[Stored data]
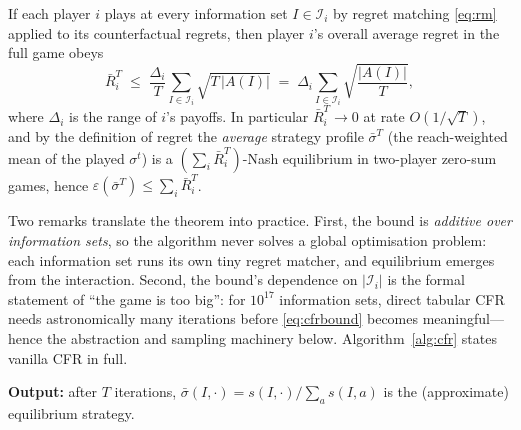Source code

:\begin{theorem}\label{thm:cfr}
If each player $i$ plays at every information set $I \in \mathcal{I}_i$ by regret matching \eqref{eq:rm} applied to its counterfactual regrets, then player $i$'s overall average regret in the full game obeys
\begin{equation}\label{eq:cfrbound}
\bar R^{T}_{i} \;\le\; \frac{\Delta_i}{T} \sum_{I \in \mathcal{I}_i} \sqrt{T\,|A(I)|} \;=\; \Delta_i \sum_{I \in \mathcal{I}_i} \sqrt{\frac{|A(I)|}{T}},
\end{equation}
where $\Delta_i$ is the range of $i$'s payoffs. In particular $\bar R_i^T \to 0$ at rate $O(1/\sqrt{T})$, and by the definition of regret the \emph{average} strategy profile $\bar\sigma^T$ (the reach-weighted mean of the played $\sigma^t$) is a $(\sum_i \bar R_i^T)$-Nash equilibrium in two-player zero-sum games, hence $\varepsilon(\bar\sigma^T) \le \sum_i \bar R_i^T$.
\end{theorem}

Two remarks translate the theorem into practice. First, the bound is \emph{additive over information sets}, so the algorithm never solves a global optimisation problem: each information set runs its own tiny regret matcher, and equilibrium emerges from the interaction. Second, the bound's dependence on $|\mathcal{I}_i|$ is the formal statement of ``the game is too big'': for $10^{17}$ information sets, direct tabular CFR needs astronomically many iterations before \eqref{eq:cfrbound} becomes meaningful---hence the abstraction and sampling machinery below. Algorithm~\ref{alg:cfr} states vanilla CFR in full.

\begin{algorithm}[htbp]
\SetAlgoLined
\caption{CFR (one iteration; alternating player updates, CFR$^{+}$ variant).}\label{alg:cfr}
\BlankLine
\textbf{Output:} after $T$ iterations, $\bar\sigma(I,\cdot) = s(I,\cdot)/\sum_a s(I,a)$ is the (approximate) equilibrium strategy.
\end{algorithm}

## Your goal
Collect the complete line wherever the string "label" appears in the records.

## Exercise output
:\begin{theorem}\label{thm:cfr}
\begin{equation}\label{eq:cfrbound}
\caption{CFR (one iteration; alternating player updates, CFR$^{+}$ variant).}\label{alg:cfr}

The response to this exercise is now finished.